#### INPUT FOR THIS TASK
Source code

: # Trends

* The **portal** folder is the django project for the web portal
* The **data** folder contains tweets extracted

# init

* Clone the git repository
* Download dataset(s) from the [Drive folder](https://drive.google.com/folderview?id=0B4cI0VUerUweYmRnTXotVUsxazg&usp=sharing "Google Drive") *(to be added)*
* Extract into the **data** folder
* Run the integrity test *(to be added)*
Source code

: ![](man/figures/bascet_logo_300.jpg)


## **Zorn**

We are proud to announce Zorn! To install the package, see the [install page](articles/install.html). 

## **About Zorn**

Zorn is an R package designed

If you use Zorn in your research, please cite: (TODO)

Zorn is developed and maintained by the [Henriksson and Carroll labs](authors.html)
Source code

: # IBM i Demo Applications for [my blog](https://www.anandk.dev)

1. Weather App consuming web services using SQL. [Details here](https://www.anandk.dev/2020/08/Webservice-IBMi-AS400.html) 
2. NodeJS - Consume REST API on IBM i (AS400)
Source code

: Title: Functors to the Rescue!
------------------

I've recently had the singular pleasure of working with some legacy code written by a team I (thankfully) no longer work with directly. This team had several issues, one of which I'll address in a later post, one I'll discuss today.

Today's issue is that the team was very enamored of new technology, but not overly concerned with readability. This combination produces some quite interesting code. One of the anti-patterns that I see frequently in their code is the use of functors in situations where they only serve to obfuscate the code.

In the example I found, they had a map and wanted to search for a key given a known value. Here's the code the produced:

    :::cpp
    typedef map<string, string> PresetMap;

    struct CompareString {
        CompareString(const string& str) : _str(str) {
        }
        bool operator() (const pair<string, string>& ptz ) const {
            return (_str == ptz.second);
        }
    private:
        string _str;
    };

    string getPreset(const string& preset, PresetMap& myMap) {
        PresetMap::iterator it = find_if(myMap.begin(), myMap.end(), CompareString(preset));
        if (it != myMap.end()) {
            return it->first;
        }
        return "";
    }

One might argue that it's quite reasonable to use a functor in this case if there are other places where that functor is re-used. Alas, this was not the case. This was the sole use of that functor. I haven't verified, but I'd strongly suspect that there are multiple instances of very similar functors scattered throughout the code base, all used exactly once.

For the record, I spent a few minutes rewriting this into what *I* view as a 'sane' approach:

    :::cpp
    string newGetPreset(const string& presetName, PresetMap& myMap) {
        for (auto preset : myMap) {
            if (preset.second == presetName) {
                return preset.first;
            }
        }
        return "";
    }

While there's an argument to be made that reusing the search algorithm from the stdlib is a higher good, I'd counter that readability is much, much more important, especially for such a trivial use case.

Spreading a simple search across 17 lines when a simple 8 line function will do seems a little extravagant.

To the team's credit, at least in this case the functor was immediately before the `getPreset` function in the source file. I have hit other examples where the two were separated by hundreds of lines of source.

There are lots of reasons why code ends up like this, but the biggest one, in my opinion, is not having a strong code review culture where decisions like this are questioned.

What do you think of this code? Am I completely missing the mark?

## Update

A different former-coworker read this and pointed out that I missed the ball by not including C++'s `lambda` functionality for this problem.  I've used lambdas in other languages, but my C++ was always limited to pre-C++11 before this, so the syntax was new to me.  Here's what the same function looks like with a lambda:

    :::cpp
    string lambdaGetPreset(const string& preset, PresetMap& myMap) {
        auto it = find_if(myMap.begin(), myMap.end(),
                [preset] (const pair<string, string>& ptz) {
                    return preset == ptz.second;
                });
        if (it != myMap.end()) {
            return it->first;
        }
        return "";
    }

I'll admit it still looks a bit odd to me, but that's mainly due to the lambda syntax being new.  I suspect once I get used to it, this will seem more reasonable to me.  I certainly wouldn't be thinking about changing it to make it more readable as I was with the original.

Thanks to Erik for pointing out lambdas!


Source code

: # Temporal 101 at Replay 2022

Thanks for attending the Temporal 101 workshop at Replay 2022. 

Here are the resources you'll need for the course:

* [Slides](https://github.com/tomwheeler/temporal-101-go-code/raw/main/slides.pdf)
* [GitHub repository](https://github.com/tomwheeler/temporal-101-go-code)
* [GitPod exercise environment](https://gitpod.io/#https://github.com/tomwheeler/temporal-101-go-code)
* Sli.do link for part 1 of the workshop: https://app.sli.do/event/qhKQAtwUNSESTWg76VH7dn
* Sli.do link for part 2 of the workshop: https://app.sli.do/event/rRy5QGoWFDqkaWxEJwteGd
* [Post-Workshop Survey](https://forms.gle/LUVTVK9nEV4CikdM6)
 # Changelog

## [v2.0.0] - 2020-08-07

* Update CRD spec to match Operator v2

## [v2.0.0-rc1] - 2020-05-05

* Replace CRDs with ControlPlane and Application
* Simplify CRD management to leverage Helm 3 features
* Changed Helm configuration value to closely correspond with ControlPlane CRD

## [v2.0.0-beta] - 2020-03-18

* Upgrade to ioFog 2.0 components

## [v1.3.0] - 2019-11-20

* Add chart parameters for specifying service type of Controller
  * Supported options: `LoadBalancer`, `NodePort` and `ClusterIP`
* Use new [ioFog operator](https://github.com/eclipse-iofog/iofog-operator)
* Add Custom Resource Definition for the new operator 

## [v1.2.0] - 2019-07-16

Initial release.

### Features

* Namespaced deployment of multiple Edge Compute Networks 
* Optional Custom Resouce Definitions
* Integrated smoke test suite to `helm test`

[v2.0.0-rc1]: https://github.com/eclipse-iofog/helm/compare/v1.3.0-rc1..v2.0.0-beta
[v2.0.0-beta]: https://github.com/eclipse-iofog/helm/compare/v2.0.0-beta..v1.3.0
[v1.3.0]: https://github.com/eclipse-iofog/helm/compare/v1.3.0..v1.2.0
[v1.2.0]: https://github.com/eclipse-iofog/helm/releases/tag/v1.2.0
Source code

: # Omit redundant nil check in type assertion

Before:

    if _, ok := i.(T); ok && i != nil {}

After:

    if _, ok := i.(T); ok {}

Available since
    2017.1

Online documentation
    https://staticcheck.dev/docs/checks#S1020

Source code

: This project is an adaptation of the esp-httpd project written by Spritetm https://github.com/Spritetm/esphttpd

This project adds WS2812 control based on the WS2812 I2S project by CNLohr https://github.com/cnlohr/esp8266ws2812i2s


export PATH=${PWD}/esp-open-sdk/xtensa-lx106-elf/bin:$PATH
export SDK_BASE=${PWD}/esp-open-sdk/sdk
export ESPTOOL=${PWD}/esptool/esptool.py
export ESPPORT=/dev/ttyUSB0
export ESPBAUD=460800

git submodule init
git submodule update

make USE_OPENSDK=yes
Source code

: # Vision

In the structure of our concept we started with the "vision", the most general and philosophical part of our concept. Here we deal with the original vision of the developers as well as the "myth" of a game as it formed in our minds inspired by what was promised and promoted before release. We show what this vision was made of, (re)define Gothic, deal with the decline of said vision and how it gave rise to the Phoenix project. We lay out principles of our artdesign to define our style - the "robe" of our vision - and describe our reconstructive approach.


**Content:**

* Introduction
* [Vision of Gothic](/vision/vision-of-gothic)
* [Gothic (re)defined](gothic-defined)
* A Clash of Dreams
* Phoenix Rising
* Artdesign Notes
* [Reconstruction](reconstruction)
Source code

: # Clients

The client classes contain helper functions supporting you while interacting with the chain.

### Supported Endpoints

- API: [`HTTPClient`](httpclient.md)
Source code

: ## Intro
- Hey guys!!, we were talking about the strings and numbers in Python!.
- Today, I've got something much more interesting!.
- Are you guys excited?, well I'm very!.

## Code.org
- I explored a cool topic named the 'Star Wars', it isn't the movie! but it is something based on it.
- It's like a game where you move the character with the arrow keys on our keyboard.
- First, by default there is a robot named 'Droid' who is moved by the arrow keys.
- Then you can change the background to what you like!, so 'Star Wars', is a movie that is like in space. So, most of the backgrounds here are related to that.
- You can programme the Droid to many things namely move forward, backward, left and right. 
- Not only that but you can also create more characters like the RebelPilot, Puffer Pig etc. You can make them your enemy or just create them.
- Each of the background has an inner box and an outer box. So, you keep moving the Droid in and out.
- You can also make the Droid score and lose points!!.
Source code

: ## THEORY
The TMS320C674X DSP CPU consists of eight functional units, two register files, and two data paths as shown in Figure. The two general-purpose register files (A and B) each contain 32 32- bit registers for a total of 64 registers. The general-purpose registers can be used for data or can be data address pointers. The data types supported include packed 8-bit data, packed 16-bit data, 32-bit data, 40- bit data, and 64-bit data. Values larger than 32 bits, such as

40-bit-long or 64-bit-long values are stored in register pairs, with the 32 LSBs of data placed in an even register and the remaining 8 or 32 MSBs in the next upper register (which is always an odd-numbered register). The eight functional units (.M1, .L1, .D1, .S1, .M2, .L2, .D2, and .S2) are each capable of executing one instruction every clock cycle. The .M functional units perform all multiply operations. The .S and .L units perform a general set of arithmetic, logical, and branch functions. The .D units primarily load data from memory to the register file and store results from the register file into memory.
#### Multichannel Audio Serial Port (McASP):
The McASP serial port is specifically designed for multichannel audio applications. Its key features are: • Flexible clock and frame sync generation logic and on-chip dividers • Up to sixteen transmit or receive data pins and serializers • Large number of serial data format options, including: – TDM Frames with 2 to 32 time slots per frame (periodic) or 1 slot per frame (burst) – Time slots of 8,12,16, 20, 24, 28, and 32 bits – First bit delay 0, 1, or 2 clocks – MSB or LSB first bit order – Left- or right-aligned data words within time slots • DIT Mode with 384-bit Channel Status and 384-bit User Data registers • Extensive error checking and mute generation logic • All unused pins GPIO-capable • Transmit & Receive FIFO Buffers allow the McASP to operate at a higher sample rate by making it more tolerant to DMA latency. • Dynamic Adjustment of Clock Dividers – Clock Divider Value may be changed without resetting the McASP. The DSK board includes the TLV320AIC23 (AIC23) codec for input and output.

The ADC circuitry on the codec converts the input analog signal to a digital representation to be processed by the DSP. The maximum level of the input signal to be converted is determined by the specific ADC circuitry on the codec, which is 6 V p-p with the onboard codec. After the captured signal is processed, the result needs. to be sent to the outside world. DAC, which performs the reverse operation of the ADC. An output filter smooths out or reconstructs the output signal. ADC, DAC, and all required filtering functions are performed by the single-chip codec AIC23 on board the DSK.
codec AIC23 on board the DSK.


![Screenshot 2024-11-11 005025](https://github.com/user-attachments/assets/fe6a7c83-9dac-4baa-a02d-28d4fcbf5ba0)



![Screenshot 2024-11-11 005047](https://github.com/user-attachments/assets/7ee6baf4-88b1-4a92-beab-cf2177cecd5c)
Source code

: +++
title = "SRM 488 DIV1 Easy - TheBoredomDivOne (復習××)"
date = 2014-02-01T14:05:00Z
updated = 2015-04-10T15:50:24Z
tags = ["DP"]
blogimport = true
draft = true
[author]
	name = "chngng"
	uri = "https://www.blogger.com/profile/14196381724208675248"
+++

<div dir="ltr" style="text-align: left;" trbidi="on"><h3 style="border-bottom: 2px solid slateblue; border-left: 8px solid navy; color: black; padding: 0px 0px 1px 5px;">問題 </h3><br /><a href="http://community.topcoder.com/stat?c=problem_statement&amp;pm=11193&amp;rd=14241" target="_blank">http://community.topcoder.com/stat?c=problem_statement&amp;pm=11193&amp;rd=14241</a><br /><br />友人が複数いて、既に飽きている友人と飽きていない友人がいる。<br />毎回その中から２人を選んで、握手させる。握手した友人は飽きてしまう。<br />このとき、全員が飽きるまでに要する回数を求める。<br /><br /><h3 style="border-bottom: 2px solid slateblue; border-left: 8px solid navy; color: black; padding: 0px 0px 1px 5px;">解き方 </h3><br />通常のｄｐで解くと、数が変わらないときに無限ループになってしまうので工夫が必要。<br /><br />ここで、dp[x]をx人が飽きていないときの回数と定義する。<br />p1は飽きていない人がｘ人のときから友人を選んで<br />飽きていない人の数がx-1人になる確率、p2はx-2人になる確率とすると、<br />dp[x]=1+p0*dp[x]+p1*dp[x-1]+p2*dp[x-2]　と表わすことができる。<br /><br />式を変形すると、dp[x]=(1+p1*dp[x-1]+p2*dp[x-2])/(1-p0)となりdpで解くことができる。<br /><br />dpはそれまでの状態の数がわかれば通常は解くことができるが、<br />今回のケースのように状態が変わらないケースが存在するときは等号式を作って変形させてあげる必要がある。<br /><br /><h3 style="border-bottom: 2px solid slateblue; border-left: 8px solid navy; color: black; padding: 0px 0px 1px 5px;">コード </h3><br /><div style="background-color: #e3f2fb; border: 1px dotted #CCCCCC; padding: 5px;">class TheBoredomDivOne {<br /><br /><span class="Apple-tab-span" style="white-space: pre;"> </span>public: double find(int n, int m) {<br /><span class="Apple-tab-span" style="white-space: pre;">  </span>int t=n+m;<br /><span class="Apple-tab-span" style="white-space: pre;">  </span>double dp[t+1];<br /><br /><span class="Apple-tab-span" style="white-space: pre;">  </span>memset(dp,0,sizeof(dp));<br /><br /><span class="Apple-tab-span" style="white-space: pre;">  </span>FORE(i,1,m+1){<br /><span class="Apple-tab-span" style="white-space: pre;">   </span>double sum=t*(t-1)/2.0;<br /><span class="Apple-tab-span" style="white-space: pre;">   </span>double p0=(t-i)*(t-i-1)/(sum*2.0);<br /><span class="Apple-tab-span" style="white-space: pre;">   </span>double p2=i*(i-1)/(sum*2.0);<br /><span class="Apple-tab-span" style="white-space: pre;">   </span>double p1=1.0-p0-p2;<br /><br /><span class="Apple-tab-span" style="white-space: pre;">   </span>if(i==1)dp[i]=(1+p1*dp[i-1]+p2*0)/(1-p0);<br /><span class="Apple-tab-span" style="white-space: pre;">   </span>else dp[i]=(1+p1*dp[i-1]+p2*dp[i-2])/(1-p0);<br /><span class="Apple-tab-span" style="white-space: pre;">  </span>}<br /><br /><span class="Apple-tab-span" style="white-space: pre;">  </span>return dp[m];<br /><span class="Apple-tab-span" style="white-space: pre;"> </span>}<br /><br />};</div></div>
########
■ WHAT IS EXPECTED: Take the records above and return, word for word, only the lines that fall from the line with "# Changelog" to the line with "Custom Resouce Definitions", both of them included.

■ TASK RESPONSE:
 # Changelog

## [v2.0.0] - 2020-08-07

* Update CRD spec to match Operator v2

## [v2.0.0-rc1] - 2020-05-05

* Replace CRDs with ControlPlane and Application
* Simplify CRD management to leverage Helm 3 features
* Changed Helm configuration value to closely correspond with ControlPlane CRD

## [v2.0.0-beta] - 2020-03-18

* Upgrade to ioFog 2.0 components

## [v1.3.0] - 2019-11-20

* Add chart parameters for specifying service type of Controller
  * Supported options: `LoadBalancer`, `NodePort` and `ClusterIP`
* Use new [ioFog operator](https://github.com/eclipse-iofog/iofog-operator)
* Add Custom Resource Definition for the new operator 

## [v1.2.0] - 2019-07-16

Initial release.

### Features

* Namespaced deployment of multiple Edge Compute Networks 
* Optional Custom Resouce Definitions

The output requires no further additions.